Jean Baptiste Ferdinand Monchablon, known as Jan Monchablon (6 September 1854, Châtillon-sur-Saône - 2 October 1904, Châtillon-sur-Saône) was a French landscape painter.

Biography 

His father was an official with the local health department. He began his education at the Collège Notre-Dame in Nantes. In 1875, after working as a private tutor, he became a Professor in Quimper. Six years later, he entered the École des Beaux-Arts, where he studied under Jean-Paul Laurens. From 1883 to 1884, he took further lessons in the studio of Alexandre Cabanel. Finding himself attracted to the works of the Flemish masters, he took a study trip to the Netherlands in 1886. It was at that time he began signing his name "Jan", instead of "Jean".

Upon his return, he married Fanny Julien, a pianist he had met while studying at the École, and they decided to settle in his hometown, leasing property there and planting a small vineyard to help defray expenses.
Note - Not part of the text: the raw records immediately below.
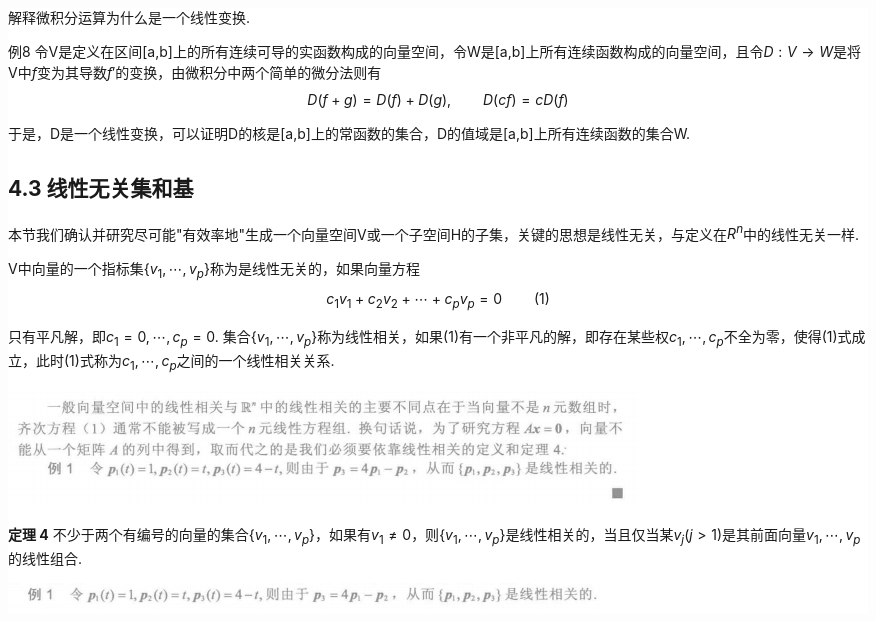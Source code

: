 解释微积分运算为什么是一个线性变换.

例8 令V是定义在区间[a,b]上的所有连续可导的实函数构成的向量空间，令W是[a,b]上所有连续函数构成的向量空间，且令$D:V \rightarrow W$是将V中$f$变为其导数$f'$的变换，由微积分中两个简单的微分法则有
$$D(f+g)=D(f)+D(g), \qquad D(cf)=cD(f)$$

于是，D是一个线性变换，可以证明D的核是[a,b]上的常函数的集合，D的值域是[a,b]上所有连续函数的集合W.

## 4.3 线性无关集和基

本节我们确认并研究尽可能"有效率地"生成一个向量空间V或一个子空间H的子集，关键的思想是线性无关，与定义在$R^n$中的线性无关一样.


V中向量的一个指标集$\{v_1,\cdots,v_p\}$称为是线性无关的，如果向量方程
$$c_1v_1+c_2v_2+\cdots+c_pv_p=0 \qquad (1)$$

只有平凡解，即$c_1=0,\cdots,c_p=0.$
集合$\{v_1,\cdots,v_p\}$称为线性相关，如果(1)有一个非平凡的解，即存在某些权$c_1,\cdots,c_p$不全为零，使得(1)式成立，此时(1)式称为$c_1,\cdots,c_p$之间的一个线性相关关系.

![alt 文本](./../../图片/线4.18.png)


**定理 4** 不少于两个有编号的向量的集合$\{v_1,\cdots,v_p\}$，如果有$v_1 \neq 0$，则$\{v_1,\cdots,v_p\}$是线性相关的，当且仅当某$v_j(j>1)$是其前面向量$v_1,\cdots,v_p$的线性组合.

![alt 文本](./../../图片/线4.19.png)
Despite his relatively isolated location, he continued to exhibit regularly at the Salon and won several medals there as well as at the Exposition Universelle (1900).

He was admitted to the Legion d'honneur in 1895. His friend Roland Knoedler (an American art dealer), commissioned Antoine Bourdelle to create a monument in his honor. Unfortunately, it was destroyed during World War II. A replacement was later created by the sculptor Marcel Joosen (born 1943).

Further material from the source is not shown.